→ **YOUR ASSIGNMENT**
Nothing is needed except the lines below that run from the one with "You will need" through the one with "Then screw on", repeated exactly.

(Source records)
»»

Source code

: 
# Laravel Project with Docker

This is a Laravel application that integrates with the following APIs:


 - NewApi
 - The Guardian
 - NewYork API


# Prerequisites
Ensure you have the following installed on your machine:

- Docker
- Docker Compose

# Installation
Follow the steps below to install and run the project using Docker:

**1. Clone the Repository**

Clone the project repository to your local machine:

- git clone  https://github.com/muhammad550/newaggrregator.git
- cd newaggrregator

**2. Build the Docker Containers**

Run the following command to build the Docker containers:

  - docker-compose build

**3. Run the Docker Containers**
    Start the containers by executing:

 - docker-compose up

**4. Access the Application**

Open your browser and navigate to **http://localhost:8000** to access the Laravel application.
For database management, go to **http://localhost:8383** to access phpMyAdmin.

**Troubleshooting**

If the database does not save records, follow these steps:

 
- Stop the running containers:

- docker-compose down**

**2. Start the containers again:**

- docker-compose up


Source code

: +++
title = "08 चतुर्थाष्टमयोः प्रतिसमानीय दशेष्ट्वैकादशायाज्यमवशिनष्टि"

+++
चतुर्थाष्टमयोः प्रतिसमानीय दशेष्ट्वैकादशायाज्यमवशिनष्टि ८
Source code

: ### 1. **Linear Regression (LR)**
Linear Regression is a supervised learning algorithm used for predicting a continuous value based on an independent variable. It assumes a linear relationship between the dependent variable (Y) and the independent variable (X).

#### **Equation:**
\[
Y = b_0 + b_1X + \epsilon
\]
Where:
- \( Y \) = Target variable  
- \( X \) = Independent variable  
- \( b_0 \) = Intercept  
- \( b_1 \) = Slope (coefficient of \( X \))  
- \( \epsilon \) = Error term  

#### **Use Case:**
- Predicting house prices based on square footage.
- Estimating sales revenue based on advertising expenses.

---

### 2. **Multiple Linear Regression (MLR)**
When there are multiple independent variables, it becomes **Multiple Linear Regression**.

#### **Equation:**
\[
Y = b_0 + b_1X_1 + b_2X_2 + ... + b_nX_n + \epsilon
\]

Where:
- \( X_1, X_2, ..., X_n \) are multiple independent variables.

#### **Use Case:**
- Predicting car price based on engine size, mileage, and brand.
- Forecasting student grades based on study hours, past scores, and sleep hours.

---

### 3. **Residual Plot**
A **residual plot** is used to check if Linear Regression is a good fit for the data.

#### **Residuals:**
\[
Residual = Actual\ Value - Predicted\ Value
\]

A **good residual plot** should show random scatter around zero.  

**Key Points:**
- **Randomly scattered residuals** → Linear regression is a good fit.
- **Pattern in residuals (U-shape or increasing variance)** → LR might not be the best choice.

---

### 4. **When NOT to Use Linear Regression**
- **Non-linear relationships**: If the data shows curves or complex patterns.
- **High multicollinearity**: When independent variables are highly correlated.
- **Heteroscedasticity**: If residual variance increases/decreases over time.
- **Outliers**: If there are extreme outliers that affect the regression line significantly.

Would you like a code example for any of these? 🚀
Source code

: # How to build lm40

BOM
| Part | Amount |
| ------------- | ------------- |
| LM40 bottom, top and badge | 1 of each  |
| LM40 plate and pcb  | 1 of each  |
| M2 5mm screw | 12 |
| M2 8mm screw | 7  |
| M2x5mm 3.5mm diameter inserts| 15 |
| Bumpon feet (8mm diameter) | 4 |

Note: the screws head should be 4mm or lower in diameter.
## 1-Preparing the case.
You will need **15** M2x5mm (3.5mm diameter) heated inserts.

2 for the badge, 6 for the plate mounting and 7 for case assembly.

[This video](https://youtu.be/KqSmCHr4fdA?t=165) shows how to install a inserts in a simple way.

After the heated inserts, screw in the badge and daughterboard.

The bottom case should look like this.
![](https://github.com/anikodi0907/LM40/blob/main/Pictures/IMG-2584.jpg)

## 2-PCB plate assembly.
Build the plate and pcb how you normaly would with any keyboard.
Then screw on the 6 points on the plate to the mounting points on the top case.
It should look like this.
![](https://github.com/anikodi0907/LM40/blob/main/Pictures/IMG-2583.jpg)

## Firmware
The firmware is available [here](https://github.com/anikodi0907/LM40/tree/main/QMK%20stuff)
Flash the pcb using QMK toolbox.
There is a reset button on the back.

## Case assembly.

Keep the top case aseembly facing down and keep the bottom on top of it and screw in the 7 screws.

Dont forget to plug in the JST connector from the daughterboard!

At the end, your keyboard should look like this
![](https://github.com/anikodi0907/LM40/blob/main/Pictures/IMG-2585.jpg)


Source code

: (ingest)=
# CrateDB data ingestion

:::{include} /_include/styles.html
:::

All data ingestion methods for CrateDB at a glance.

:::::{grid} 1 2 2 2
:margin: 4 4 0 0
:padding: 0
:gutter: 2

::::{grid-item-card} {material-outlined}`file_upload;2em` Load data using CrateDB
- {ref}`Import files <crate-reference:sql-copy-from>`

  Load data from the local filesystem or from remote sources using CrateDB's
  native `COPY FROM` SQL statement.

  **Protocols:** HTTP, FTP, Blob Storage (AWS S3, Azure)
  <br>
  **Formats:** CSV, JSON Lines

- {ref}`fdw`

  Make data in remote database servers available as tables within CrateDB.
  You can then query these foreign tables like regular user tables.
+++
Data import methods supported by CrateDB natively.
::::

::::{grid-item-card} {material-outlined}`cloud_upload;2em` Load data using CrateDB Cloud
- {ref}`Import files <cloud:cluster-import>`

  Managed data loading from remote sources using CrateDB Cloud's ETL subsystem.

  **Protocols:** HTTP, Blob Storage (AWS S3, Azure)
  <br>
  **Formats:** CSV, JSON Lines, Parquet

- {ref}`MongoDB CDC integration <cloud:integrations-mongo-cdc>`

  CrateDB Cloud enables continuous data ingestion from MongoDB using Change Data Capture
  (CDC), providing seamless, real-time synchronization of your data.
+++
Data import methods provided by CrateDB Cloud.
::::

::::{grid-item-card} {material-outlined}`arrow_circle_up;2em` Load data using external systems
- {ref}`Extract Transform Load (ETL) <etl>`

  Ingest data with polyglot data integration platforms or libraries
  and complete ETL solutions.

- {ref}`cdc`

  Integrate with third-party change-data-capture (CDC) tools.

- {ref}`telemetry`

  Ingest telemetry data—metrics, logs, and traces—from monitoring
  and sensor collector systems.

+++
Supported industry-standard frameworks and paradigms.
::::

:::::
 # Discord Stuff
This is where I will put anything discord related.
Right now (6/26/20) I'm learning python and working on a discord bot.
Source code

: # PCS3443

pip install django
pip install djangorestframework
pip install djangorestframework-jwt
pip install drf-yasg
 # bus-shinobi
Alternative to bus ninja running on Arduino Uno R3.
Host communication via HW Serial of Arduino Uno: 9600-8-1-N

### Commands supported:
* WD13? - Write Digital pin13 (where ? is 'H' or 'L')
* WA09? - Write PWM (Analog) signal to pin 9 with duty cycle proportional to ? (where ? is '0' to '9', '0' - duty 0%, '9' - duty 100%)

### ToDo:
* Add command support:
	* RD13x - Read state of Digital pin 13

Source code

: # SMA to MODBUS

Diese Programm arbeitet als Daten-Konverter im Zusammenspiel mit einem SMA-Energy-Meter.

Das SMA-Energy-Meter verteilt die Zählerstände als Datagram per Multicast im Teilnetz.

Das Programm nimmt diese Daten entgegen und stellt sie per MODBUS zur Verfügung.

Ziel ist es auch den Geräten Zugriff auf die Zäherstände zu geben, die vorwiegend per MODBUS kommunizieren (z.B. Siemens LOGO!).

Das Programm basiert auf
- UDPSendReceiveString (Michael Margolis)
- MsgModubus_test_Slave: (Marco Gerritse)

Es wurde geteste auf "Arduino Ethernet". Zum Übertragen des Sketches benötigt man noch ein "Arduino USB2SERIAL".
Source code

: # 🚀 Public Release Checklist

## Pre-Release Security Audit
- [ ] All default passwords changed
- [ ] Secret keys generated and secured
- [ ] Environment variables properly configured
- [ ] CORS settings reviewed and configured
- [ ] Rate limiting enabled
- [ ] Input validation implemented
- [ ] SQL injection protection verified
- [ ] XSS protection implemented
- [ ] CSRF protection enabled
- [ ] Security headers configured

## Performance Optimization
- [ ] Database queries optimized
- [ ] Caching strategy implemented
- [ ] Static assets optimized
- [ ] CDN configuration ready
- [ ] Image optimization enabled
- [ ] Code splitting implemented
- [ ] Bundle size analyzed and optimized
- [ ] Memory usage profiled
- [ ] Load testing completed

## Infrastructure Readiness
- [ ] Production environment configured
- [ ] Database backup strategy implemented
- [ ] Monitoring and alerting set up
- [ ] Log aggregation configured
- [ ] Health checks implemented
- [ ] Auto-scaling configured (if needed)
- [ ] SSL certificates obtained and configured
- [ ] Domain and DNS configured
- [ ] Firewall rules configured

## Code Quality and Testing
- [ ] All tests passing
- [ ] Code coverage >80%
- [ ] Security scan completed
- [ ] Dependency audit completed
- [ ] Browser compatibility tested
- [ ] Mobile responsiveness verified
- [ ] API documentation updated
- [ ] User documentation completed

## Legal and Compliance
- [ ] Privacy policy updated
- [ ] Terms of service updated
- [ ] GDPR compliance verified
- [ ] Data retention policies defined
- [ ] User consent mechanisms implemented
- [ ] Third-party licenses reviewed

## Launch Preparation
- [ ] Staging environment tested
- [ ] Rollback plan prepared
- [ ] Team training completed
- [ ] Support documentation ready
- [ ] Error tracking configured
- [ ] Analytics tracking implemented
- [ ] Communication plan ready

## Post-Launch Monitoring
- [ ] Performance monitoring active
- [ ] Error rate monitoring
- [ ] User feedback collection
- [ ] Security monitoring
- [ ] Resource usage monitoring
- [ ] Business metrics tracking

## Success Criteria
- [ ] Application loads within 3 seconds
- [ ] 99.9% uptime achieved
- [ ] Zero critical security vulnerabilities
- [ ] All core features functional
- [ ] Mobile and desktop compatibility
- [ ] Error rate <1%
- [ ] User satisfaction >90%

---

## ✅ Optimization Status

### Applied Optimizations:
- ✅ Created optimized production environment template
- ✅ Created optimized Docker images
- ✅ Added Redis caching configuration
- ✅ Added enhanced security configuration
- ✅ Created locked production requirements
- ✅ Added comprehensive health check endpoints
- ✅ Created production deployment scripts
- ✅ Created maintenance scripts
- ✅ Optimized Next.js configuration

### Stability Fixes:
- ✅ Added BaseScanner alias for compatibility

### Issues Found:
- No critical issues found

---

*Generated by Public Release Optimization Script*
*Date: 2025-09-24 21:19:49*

««

→ **SOLUTION TO THIS PROBLEM**
You will need **15** M2x5mm (3.5mm diameter) heated inserts.

2 for the badge, 6 for the plate mounting and 7 for case assembly.

[This video](https://youtu.be/KqSmCHr4fdA?t=165) shows how to install a inserts in a simple way.

After the heated inserts, screw in the badge and daughterboard.

The bottom case should look like this.
![](https://github.com/anikodi0907/LM40/blob/main/Pictures/IMG-2584.jpg)

## 2-PCB plate assembly.
Build the plate and pcb how you normaly would with any keyboard.
Then screw on the 6 points on the plate to the mounting points on the top case.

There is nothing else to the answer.